Esitante, la ragazza accettò.
Lungo la strada, Giulia non smise di parlare: le disse che il marito era morto, che Dio non le aveva dato figli, che sarebbe stata felice di ospitarla. “Domani chiederò alla vicina dei pannolini e vestitini, suo figlio è nato da poco.” Parlava per distrarla, per evitare che scappasse.
Arrivate a casa, Giulia vide che la ragazza tremava dal freddo, le labbra viola. “Dammi il bimbo, tu svestiti. I miei pantofole, mettili.”
In camera, la giovane scoprì la neonata che piangeva.
“Ha fame. Coprila, vado dalla vicina.”
Tornò con pannolini e vestiti.
“Ho latte? Bene, i latti artificiali costano troppo.”
Mentre la ragazza allattava, Giulia preparò il tè. Pensò che Dio non l’avesse condotta lì per caso.
Dopo aver mangiato, la giovane si calmò. “Mi chiamo Livia.”
“E io Giulia. E la piccola?”
“Veronica.”
“Bel nome.” Giulia sospirò. “Mangia, poi mi racconti. Non ti giudicherò. Anche io sono in chiesa per espiare. Tutti abbiamo croci.”
Dopo il brodo caldo, Livia confessò di essere uscita dall’ospedale senza sapere dove andare. “Non volevo abbandonarla, ma all’ostello mi hanno cacciata dopo il parto. Stavo per buttarmi dal ponte, ma davanti alla chiesa le gambe mi si sono bloccate. L’ho lasciata lì, sperando che la prendessero.”
“E i tuoi genitori?”
“Divorziati. Mia madre si è risposata, ho una sorellina. E io con un figlio…”
“E il padre lo sapeva?”
“Gli dissi della gravidanza. Mi diede soldi per abortire, ma non ce l’ho fatta. Sono una studentessa, non ho niente.”
“Vivi con me. Io sono sola. Dio ti ha mandata. Domani vai all’università, chiedi una pausa. Lui non lascia mai i suoi figli senza aiuto.”
“Credevamo fosse amore, invece…” Livia scoppiò in lacrime. “Non mi ha mai più cercata.”
“Ora andrà meglio. Domani parlerò con don Marco. Lui saprà consigliarci.”
“Grazie… ma io non credo in Dio.”
“Molti non credono finché non tocca. Ma chi ti ha salvata, se non Lui? Ti ha mandata a me, e me a te.”

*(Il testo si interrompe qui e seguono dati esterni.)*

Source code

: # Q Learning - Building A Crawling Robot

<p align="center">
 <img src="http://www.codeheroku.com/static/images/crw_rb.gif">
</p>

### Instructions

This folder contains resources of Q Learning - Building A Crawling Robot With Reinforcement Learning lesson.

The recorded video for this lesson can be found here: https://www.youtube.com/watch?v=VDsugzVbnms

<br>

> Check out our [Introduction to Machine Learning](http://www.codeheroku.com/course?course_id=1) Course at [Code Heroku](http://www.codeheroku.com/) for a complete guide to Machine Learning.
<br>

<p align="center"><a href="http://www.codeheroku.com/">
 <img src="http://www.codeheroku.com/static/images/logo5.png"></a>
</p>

Con il tempo, Veronica crebbe. Livia aiutava in casa e in chiesa, imparando la fede. L’anno dopo, la bambina camminava e chiamava Giulia “nonna”. Livia riprese gli studi.
Passarono quindici anni.
“Mamma, guarda, questo vestito per la maturità va stretto in vita?” Veronica si guardava allo specchio.
“Stai benissimo. Peccato che nonna non ci sia.”

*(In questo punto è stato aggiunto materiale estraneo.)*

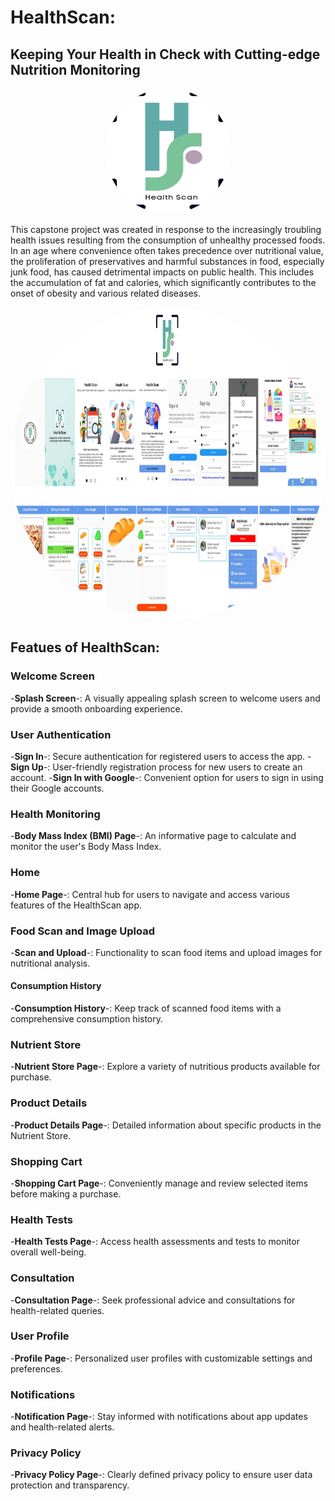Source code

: # HealthScan:
## Keeping Your Health in Check with Cutting-edge Nutrition Monitoring

<p align="center">
  <img src="poto/icon_apps.png" alt="HealthScan Logo" style="border-radius: 50%; width: 200px; height: 200px;">
</p>

This capstone project was created in response to the increasingly troubling health issues resulting from the consumption of unhealthy processed foods. In an age where convenience often takes precedence over nutritional value, the proliferation of preservatives and harmful substances in food, especially junk food, has caused detrimental impacts on public health. This includes the accumulation of fat and calories, which significantly contributes to the onset of obesity and various related diseases.

<p align="center">
  <img src="poto/Full.png" alt="HealthScan Full" style="border-radius: 50%; width: 750px; height: 500px;">
</p>

## Featues of HealthScan:

### Welcome Screen
-**Splash Screen**-: A visually appealing splash screen to welcome users and provide a smooth onboarding experience.

### User Authentication
-**Sign In**-: Secure authentication for registered users to access the app.
-**Sign Up**-: User-friendly registration process for new users to create an account.
-**Sign In with Google**-: Convenient option for users to sign in using their Google accounts.

### Health Monitoring
-**Body Mass Index (BMI) Page**-: An informative page to calculate and monitor the user's Body Mass Index.

### Home
-**Home Page**-: Central hub for users to navigate and access various features of the HealthScan app.

### Food Scan and Image Upload
-**Scan and Upload**-: Functionality to scan food items and upload images for nutritional analysis.

#### Consumption History
-**Consumption History**-: Keep track of scanned food items with a comprehensive consumption history.

### Nutrient Store
-**Nutrient Store Page**-: Explore a variety of nutritious products available for purchase.

### Product Details
-**Product Details Page**-: Detailed information about specific products in the Nutrient Store.

### Shopping Cart
-**Shopping Cart Page**-: Conveniently manage and review selected items before making a purchase.

### Health Tests
-**Health Tests Page**-: Access health assessments and tests to monitor overall well-being.

### Consultation
-**Consultation Page**-: Seek professional advice and consultations for health-related queries.

### User Profile
-**Profile Page**-: Personalized user profiles with customizable settings and preferences.

### Notifications
-**Notification Page**-: Stay informed with notifications about app updates and health-related alerts.

### Privacy Policy
-**Privacy Policy Page**-: Clearly defined privacy policy to ensure user data protection and transparency.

Giulia era morta l’anno prima, dopo la messa. Livia la pianse come una madre. Ora aiutava in chiesa al suo posto.
Veronica superò l’esame e si iscrisse a medicina, come la madre. Ma a un certo punto diventò pensierosa.

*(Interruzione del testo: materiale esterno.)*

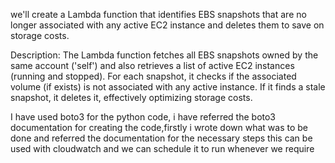 we'll create a Lambda function that identifies EBS snapshots that are no longer associated with any active EC2 instance and deletes them to save on storage costs.

Description:
The Lambda function fetches all EBS snapshots owned by the same account ('self') and also retrieves a list of active EC2 instances (running and stopped). For each snapshot, it checks if the associated volume (if exists) is not associated with any active instance. If it finds a stale snapshot, it deletes it, effectively optimizing storage costs.


I have used boto3 for the python code, i have referred the boto3 documentation for creating the code,firstly i wrote down what was to be done and referred the documentation for the necessary steps
this can be used with cloudwatch and we can schedule it to run whenever we require

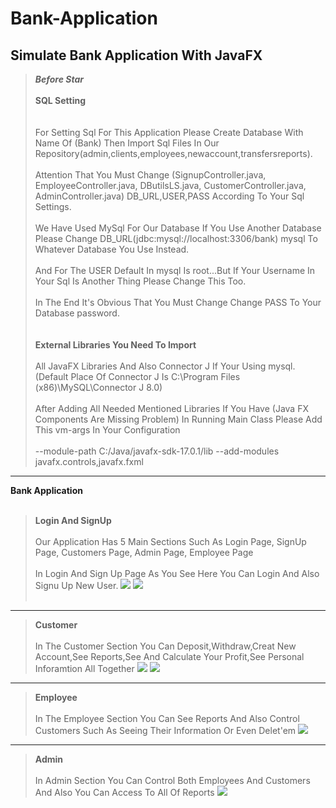 # Bank-Application
Simulate Bank Application With JavaFX
------------------------------------
>***Before Star***
</br></br>
**SQL Setting**</br></br></br>
For Setting Sql For This Application Please Create Database With Name Of (Bank) Then Import Sql Files In Our Repository(admin,clients,employees,newaccount,transfersreports).</br></br>
Attention That You Must Change (SignupController.java, EmployeeController.java, DButilsLS.java, CustomerController.java, AdminController.java) DB_URL,USER,PASS According To Your Sql Settings.</br></br>We Have Used MySql For Our Database If You Use Another Database Please Change DB_URL(jdbc:mysql://localhost:3306/bank) mysql To Whatever Database You Use Instead.</br></br>
And For The USER Default In mysql Is root...But If Your Username In Your Sql Is Another Thing Please Change This Too.</br></br>
In The End It's Obvious That You Must Change Change PASS To Your Database password.</br></br></br>
**External Libraries You Need To Import**</br></br>
All JavaFX Libraries And Also Connector J If Your Using mysql.(Default Place Of Connector J Is C:\Program Files (x86)\MySQL\Connector J 8.0)
</br></br>
After Adding All Needed Mentioned Libraries If You Have (Java FX Components Are Missing Problem) In Running  Main Class Please Add This vm-args In Your Configuration</br></br>
--module-path C:/Java/javafx-sdk-17.0.1/lib --add-modules javafx.controls,javafx.fxml
------------------------------------
**Bank Application**</br></br>
>**Login And SignUp**</br></br>
Our Application Has 5 Main Sections Such As Login Page, SignUp Page, Customers Page, Admin Page, Employee Page</br></br>
In Login And Sign Up Page As You See Here You Can Login And Also Signu Up New User.
![](https://github.com/alibabakhanlu12/Bank-Application/blob/main/SignupPage.png)
![](https://github.com/alibabakhanlu12/Bank-Application/blob/main/login.png)
</br></br>
------------------------------------
>**Customer**</br></br>
In The Customer Section You Can Deposit,Withdraw,Creat New Account,See Reports,See And Calculate Your Profit,See Personal Inforamtion All Together
![](https://github.com/alibabakhanlu12/Bank-Application/blob/main/CustomerPage1.png)
![](https://github.com/alibabakhanlu12/Bank-Application/blob/main/CustomerPage2.png)
------------------------------------
>**Employee**</br></br>
In The Employee Section You Can See Reports And Also Control Customers Such As Seeing Their Information Or Even Delet'em
![](https://github.com/alibabakhanlu12/Bank-Application/blob/main/EmployeeMainPage.png)
------------------------------------
>**Admin**</br></br>
In Admin Section You Can Control Both Employees And Customers And Also You Can Access To All Of Reports
![](https://github.com/alibabakhanlu12/Bank-Application/blob/main/AdminPageOverall.png)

“Ti sei innamorata?” chiese Livia.
“Ma no! È troppo vecchio per me,” rise Veronica.
“Un professore? Ai miei tempi capitava. Come si chiama?”
“Dottor Ettore Colombo.”
Livia impallidì, afferrandosi il petto.
“Stai male?”
“No, è passato.”
“Lo conosci?”
Livia non rispose. Sperava fosse un omonimo. Decise di controllare.
Trovò l’aula, aspettò che uscisse. Lo riconobbe subito: ancora in forma, lo stesso sguardo.
“Mi cerca?” le chiese.
“Sì.” Le mani le tremavano.
“Ci accomodiamo.”
Seduta nel suo ufficio, Livia riuscì a dire: “Veronica Gualtieri è mia figlia.”
“Brava studentessa.”
“E tua figlia.”
“…Cosa?”
“Non l’hai voluta, ma io l’ho tenuta.”
“Non lo saEttore la fissò, il volto improvvisamente pallido, e mormorò: “Se l’avessi saputo, sarebbe stato tutto diverso,” ma ormai il tempo perduto non tornava più.